• [Your assignment]
Return all lines from the entries below in which the word "having" is present.

Stored data entries
.....

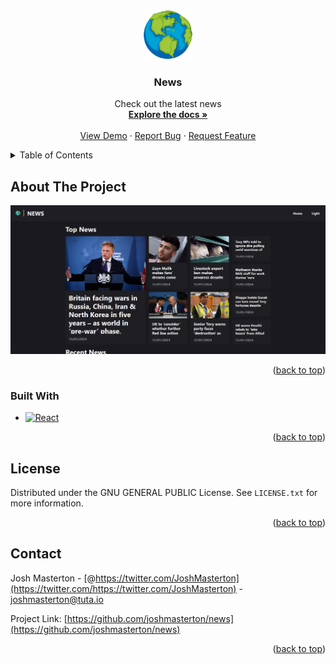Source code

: <a name="readme-top"></a>

<!-- PROJECT LOGO -->
<br />
<div align="center">
  <a href="https://joshmasterton.github.io/news">
    <img src="./public/planet.png" alt="Logo" width="80" height="80">
  </a>

<h3 align="center">News</h3>

  <p align="center">
    Check out the latest news
    <br />
    <a href="https://github.com/joshmasterton/news"><strong>Explore the docs »</strong></a>
    <br />
    <br />
    <a href="https://github.com/joshmasterton/news">View Demo</a>
    ·
    <a href="https://github.com/joshmasterton/news/issues">Report Bug</a>
    ·
    <a href="https://github.com/joshmasterton/news/issues">Request Feature</a>
  </p>
</div>



<!-- TABLE OF CONTENTS -->
<details>
  <summary>Table of Contents</summary>
  <ol>
    <li>
      <a href="#about-the-project">About The Project</a>
      <ul>
        <li><a href="#built-with">Built With</a></li>
      </ul>
    </li>
    <li><a href="#license">License</a></li>
    <li><a href="#contact">Contact</a></li>
  </ol>
</details>



<!-- ABOUT THE PROJECT -->
## About The Project

[![Product Name Screen Shot][product-screenshot]](https://joshmasterton.github.io/news)

<p align="right">(<a href="#readme-top">back to top</a>)</p>

### Built With

* [![React][React.js]][React-url]

<p align="right">(<a href="#readme-top">back to top</a>)</p>

<!-- LICENSE -->
## License

Distributed under the GNU GENERAL PUBLIC License. See `LICENSE.txt` for more information.

<p align="right">(<a href="#readme-top">back to top</a>)</p>

<!-- CONTACT -->
## Contact

Josh Masterton - [@https://twitter.com/JoshMasterton](https://twitter.com/https://twitter.com/JoshMasterton) - joshmasterton@tuta.io

Project Link: [https://github.com/joshmasterton/news](https://github.com/joshmasterton/news)

<p align="right">(<a href="#readme-top">back to top</a>)</p>



<!-- MARKDOWN LINKS & IMAGES -->
<!-- https://www.markdownguide.org/basic-syntax/#reference-style-links -->
[contributors-shield]: https://img.shields.io/github/contributors/joshmasterton/news.svg?style=for-the-badge
[contributors-url]: https://github.com/joshmasterton/news/graphs/contributors
[forks-shield]: https://img.shields.io/github/forks/joshmasterton/news.svg?style=for-the-badge
[forks-url]: https://github.com/joshmasterton/news/network/members
[stars-shield]: https://img.shields.io/github/stars/joshmasterton/news.svg?style=for-the-badge
[stars-url]: https://github.com/joshmasterton/news/stargazers
[issues-shield]: https://img.shields.io/github/issues/joshmasterton/news.svg?style=for-the-badge
[issues-url]: https://github.com/joshmasterton/news/issues
[license-shield]: https://img.shields.io/github/license/joshmasterton/news.svg?style=for-the-badge
[license-url]: https://github.com/joshmasterton/news/blob/master/LICENSE.txt
[linkedin-shield]: https://img.shields.io/badge/-LinkedIn-black.svg?style=for-the-badge&logo=linkedin&colorB=555
[linkedin-url]: https://linkedin.com/in/linkedin_username
[product-screenshot]: ./public/screen.png
[Next.js]: https://img.shields.io/badge/next.js-000000?style=for-the-badge&logo=nextdotjs&logoColor=white
[Next-url]: https://nextjs.org/
[React.js]: https://img.shields.io/badge/React-20232A?style=for-the-badge&logo=react&logoColor=61DAFB
[React-url]: https://reactjs.org/
[Vue.js]: https://img.shields.io/badge/Vue.js-35495E?style=for-the-badge&logo=vuedotjs&logoColor=4FC08D
[Vue-url]: https://vuejs.org/
[Angular.io]: https://img.shields.io/badge/Angular-DD0031?style=for-the-badge&logo=angular&logoColor=white
[Angular-url]: https://angular.io/
[Svelte.dev]: https://img.shields.io/badge/Svelte-4A4A55?style=for-the-badge&logo=svelte&logoColor=FF3E00
[Svelte-url]: https://svelte.dev/
[Laravel.com]: https://img.shields.io/badge/Laravel-FF2D20?style=for-the-badge&logo=laravel&logoColor=white
[Laravel-url]: https://laravel.com
[Bootstrap.com]: https://img.shields.io/badge/Bootstrap-563D7C?style=for-the-badge&logo=bootstrap&logoColor=white
[Bootstrap-url]: https://getbootstrap.com
[JQuery.com]: https://img.shields.io/badge/jQuery-0769AD?style=for-the-badge&logo=jquery&logoColor=white
[JQuery-url]: https://jquery.com 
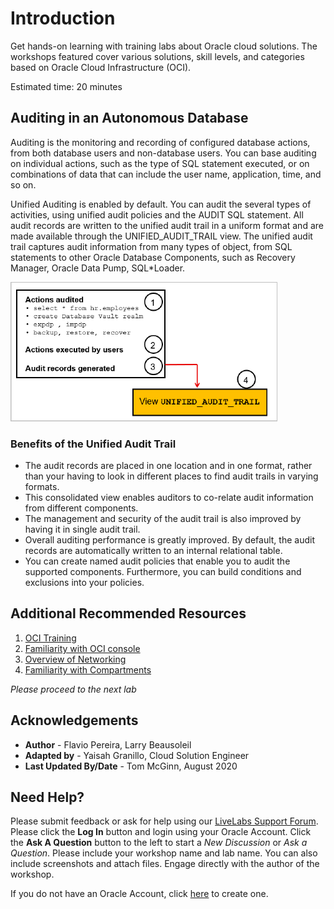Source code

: # Introduction

Get hands-on learning with training labs about Oracle cloud solutions. The workshops featured cover various solutions, skill levels, and categories based on Oracle Cloud Infrastructure (OCI).

Estimated time: 20 minutes

## Auditing in an Autonomous Database

Auditing is the monitoring and recording of configured database actions, from both database users and non-database users.
You can base auditing on individual actions, such as the type of SQL statement executed, or on combinations of data that can include the user name, application, time, and so on.

Unified Auditing is enabled by default. You can audit the several types of activities, using unified audit policies and the AUDIT SQL statement. All audit records are written to the unified audit trail in a uniform format and are made available through the UNIFIED\_AUDIT\_TRAIL view. The unified audit trail captures audit information from many types of object, from SQL statements to other Oracle Database Components, such as Recovery Manager, Oracle Data Pump, SQL*Loader.

![](images/Audit_arch.png " ")

### Benefits of the Unified Audit Trail

* The audit records are placed in one location and in one format, rather than your having to look in different places to find audit trails in varying formats.
* This consolidated view enables auditors to co-relate audit information from different components.
* The management and security of the audit trail is also improved by having it in single audit trail.
* Overall auditing performance is greatly improved. By default, the audit records are automatically written to an internal relational table.
* You can create named audit policies that enable you to audit the supported components. Furthermore, you can build conditions and exclusions into your policies.

## Additional Recommended Resources

1. [OCI Training](https://cloud.oracle.com/en_US/iaas/training)
2. [Familiarity with OCI console](https://docs.us-phoenix-1.oraclecloud.com/Content/GSG/Concepts/console.htm)
3. [Overview of Networking](https://docs.us-phoenix-1.oraclecloud.com/Content/Network/Concepts/overview.htm)
4. [Familiarity with Compartments](https://docs.us-phoenix-1.oraclecloud.com/Content/GSG/Concepts/concepts.htm)

*Please proceed to the next lab*

## Acknowledgements

- **Author** - Flavio Pereira, Larry Beausoleil
- **Adapted by** -  Yaisah Granillo, Cloud Solution Engineer
- **Last Updated By/Date** - Tom McGinn, August 2020

## Need Help?
Please submit feedback or ask for help using our [LiveLabs Support Forum](https://community.oracle.com/tech/developers/categories/oracle-cloud-infrastructure-fundamentals). Please click the **Log In** button and login using your Oracle Account. Click the **Ask A Question** button to the left to start a *New Discussion* or *Ask a Question*.  Please include your workshop name and lab name.  You can also include screenshots and attach files.  Engage directly with the author of the workshop.

If you do not have an Oracle Account, click [here](https://profile.oracle.com/myprofile/account/create-account.jspx) to create one.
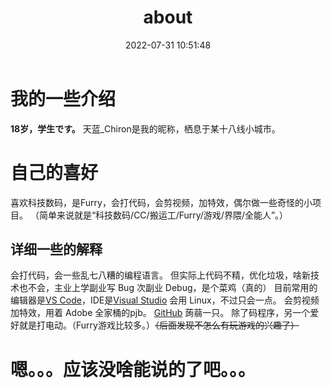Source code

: ﻿---
title: about
date: 2022-07-31 10:51:48
---
# 我的一些介绍
**18岁，学生です。**
天蓝_Chiron是我的昵称，栖息于某十八线小城市。

# 自己的喜好
喜欢科技数码，是Furry，会打代码，会剪视频，加特效，偶尔做一些奇怪的小项目。
（简单来说就是“科技数码/CC/搬运工/Furry/游戏/界隈/全能人”。）

## 详细一些的解释
会打代码，会一些乱七八糟的编程语言。
但实际上代码不精，优化垃圾，啥新技术也不会，主业上学副业写 Bug 次副业 Debug，是个菜鸡（真的）
目前常用的编辑器是[VS Code](https://code.visualstudio.com/)，IDE是[Visual Studio](https://visualstudio.microsoft.com/)
会用 Linux，不过只会一点。
会剪视频加特效，用着 Adobe 全家桶的pjb。
[GitHub](https://www.github.com) 蒟蒻一只。
除了码程序，另一个爱好就是打电动。（Furry游戏比较多。）~~（后面发现不怎么有玩游戏的兴趣了）~~

# 嗯。。。应该没啥能说的了吧。。。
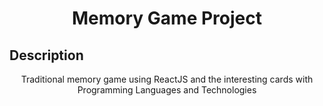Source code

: <h1 align="center">Memory Game Project</h1>

## Description
<p align="center">Traditional memory game using ReactJS and the interesting cards with Programming Languages and Technologies</p>
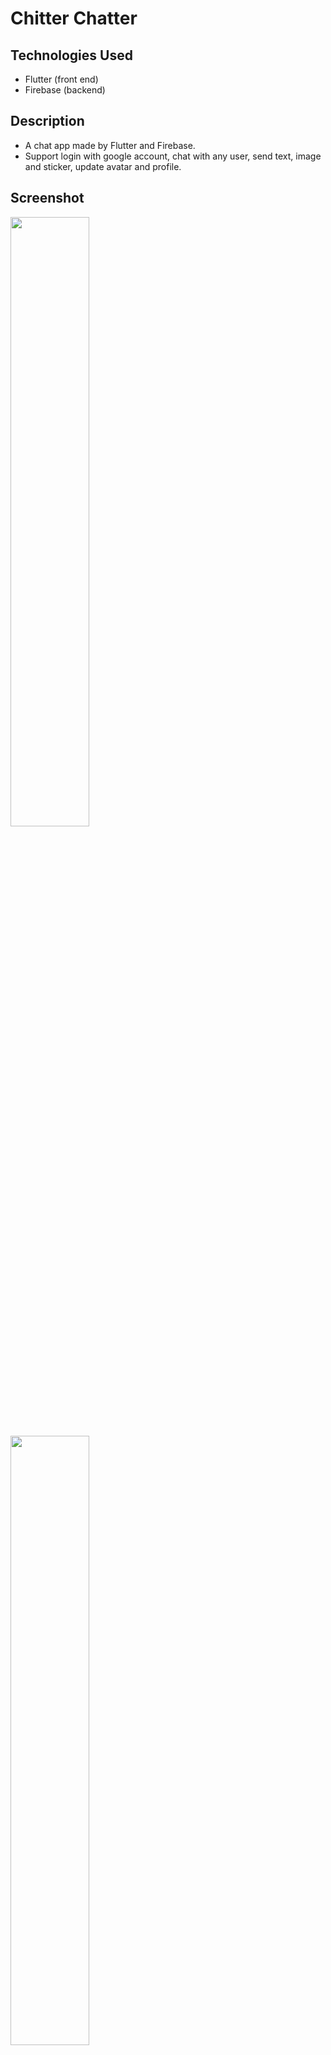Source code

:# Chitter Chatter

## Technologies Used
* Flutter (front end)
* Firebase (backend)

## Description
* A chat app made by Flutter and Firebase.
* Support login with google account, chat with any user, send text, image and sticker, update avatar and profile.

## Screenshot
<img src="https://i.imgur.com/UQLylw8.png" height="50%" width="50%">

<img src="https://i.imgur.com/p2EnP6J.png" height="50%" width="50%">

<img src="https://i.imgur.com/R1cYNtr.png" height="50%" width="50%">

<img src="https://i.imgur.com/UQLylw8.png" height="50%" width="50%">

<img src="https://i.imgur.com/23ehc9k.png" height="50%" width="50%">

## How to run
* Clone this repo
* Run `flutter packages get`
* Run `flutter run` (remember open simulator or connect physical device, iOS auto run additional command `pod install`)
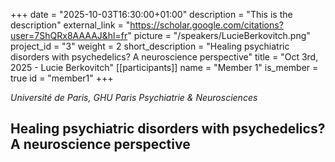 +++
date = "2025-10-03T16:30:00+01:00"
description = "This is the description"
external_link = "https://scholar.google.com/citations?user=7ShQRx8AAAAJ&hl=fr"
picture = "/speakers/LucieBerkovitch.png"
project_id = "3"
weight = 2
short_description = "Healing psychiatric disorders with psychedelics? A neuroscience perspective"
title = "Oct 3rd, 2025 - Lucie Berkovitch"
[[participants]]
    name = "Member 1"
    is_member = true
    id = "member1"
+++

_Université de Paris, GHU Paris Psychiatrie & Neurosciences_

## Healing psychiatric disorders with psychedelics? A neuroscience perspective
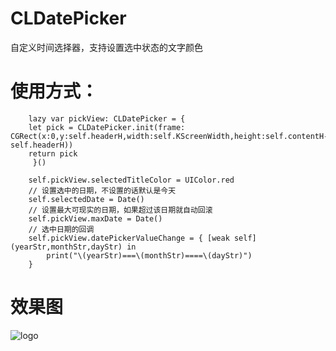# CLDatePicker
自定义时间选择器，支持设置选中状态的文字颜色

# 使用方式：
		
		lazy var pickView: CLDatePicker = {
        let pick = CLDatePicker.init(frame: CGRect(x:0,y:self.headerH,width:self.KScreenWidth,height:self.contentH-self.headerH))
        return pick
   		 }()
    
    	self.pickView.selectedTitleColor = UIColor.red
    	// 设置选中的日期，不设置的话默认是今天
        self.selectedDate = Date()
        // 设置最大可现实的日期，如果超过该日期就自动回滚
        self.pickView.maxDate = Date()
        // 选中日期的回调
        self.pickView.datePickerValueChange = { [weak self] (yearStr,monthStr,dayStr) in
            print("\(yearStr)===\(monthStr)====\(dayStr)")
        }

# 效果图

![logo](http://images2017.cnblogs.com/blog/818253/201708/818253-20170825114214043-611262458.png)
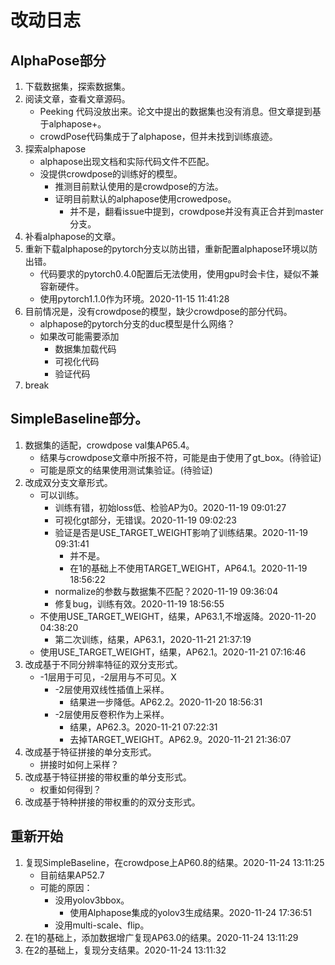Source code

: # 改动日志
## AlphaPose部分
1. 下载数据集，探索数据集。
2. 阅读文章，查看文章源码。
    - Peeking 代码没放出来。论文中提出的数据集也没有消息。但文章提到基于alphapose+。  
	- crowdPose代码集成于了alphapose，但并未找到训练痕迹。
3. 探索alphapose
	- alphapose出现文档和实际代码文件不匹配。
	- 没提供crowdpose的训练好的模型。
		- 推测目前默认使用的是crowdpose的方法。
		- 证明目前默认的alphapose使用crowedpose。
		    - 并不是，翻看issue中提到，crowdpose并没有真正合并到master分支。
4. 补看alphapose的文章。
5. 重新下载alphapose的pytorch分支以防出错，重新配置alphapose环境以防出错。
	- 代码要求的pytorch0.4.0配置后无法使用，使用gpu时会卡住，疑似不兼容新硬件。
	- 使用pytorch1.1.0作为环境。2020-11-15 11:41:28
6. 目前情况是，没有crowdpose的模型，缺少crowdpose的部分代码。
	- alphapose的pytorch分支的duc模型是什么网络？
	- 如果改可能需要添加
		- 数据集加载代码
		- 可视化代码
		- 验证代码
7. break
## SimpleBaseline部分。

1. 数据集的适配，crowdpose val集AP65.4。
	- 结果与crowdpose文章中所报不符，可能是由于使用了gt_box。(待验证)
	- 可能是原文的结果使用测试集验证。(待验证)
2. 改成双分支文章形式。
	- 可以训练。
		- 训练有错，初始loss低、检验AP为0。2020-11-19 09:01:27
		- 可视化gt部分，无错误。2020-11-19 09:02:23
		- 验证是否是USE_TARGET_WEIGHT影响了训练结果。2020-11-19 09:31:41
			- 并不是。
			- 在1的基础上不使用TARGET_WEIGHT，AP64.1。2020-11-19 18:56:22
		- normalize的参数与数据集不匹配？2020-11-19 09:36:04
		- 修复bug，训练有效。2020-11-19 18:56:55
	- 不使用USE_TARGET_WEIGHT，结果，AP63.1,不增返降。2020-11-20 04:38:20
		- 第二次训练，结果，AP63.1，2020-11-21 21:37:19
	- 使用USE_TARGET_WEIGHT，结果，AP62.1。2020-11-21 07:16:46
3. 改成基于不同分辨率特征的双分支形式。
	- -1层用于可见，-2层用与不可见。X
		- -2层使用双线性插值上采样。
			- 结果进一步降低。AP62.2。2020-11-20 18:56:31
		- -2层使用反卷积作为上采样。
			- 结果，AP62.3。2020-11-21 07:22:31
			- 去掉TARGET_WEIGHT。AP62.9。2020-11-21 21:36:07
4. 改成基于特征拼接的单分支形式。
	- 拼接时如何上采样？
5. 改成基于特征拼接的带权重的单分支形式。
	- 权重如何得到？
6. 改成基于特种拼接的带权重的的双分支形式。

## 重新开始
1. 复现SimpleBaseline，在crowdpose上AP60.8的结果。2020-11-24 13:11:25
	- 目前结果AP52.7
	- 可能的原因：
		- 没用yolov3bbox。
			- 使用Alphapose集成的yolov3生成结果。2020-11-24 17:36:51
		- 没用multi-scale、flip。
2. 在1的基础上，添加数据增广复现AP63.0的结果。2020-11-24 13:11:29
3. 在2的基础上，复现分支结果。2020-11-24 13:11:32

.....

• [Your solution]
* The audit records are placed in one location and in one format, rather than your having to look in different places to find audit trails in varying formats.
* The management and security of the audit trail is also improved by having it in single audit trail.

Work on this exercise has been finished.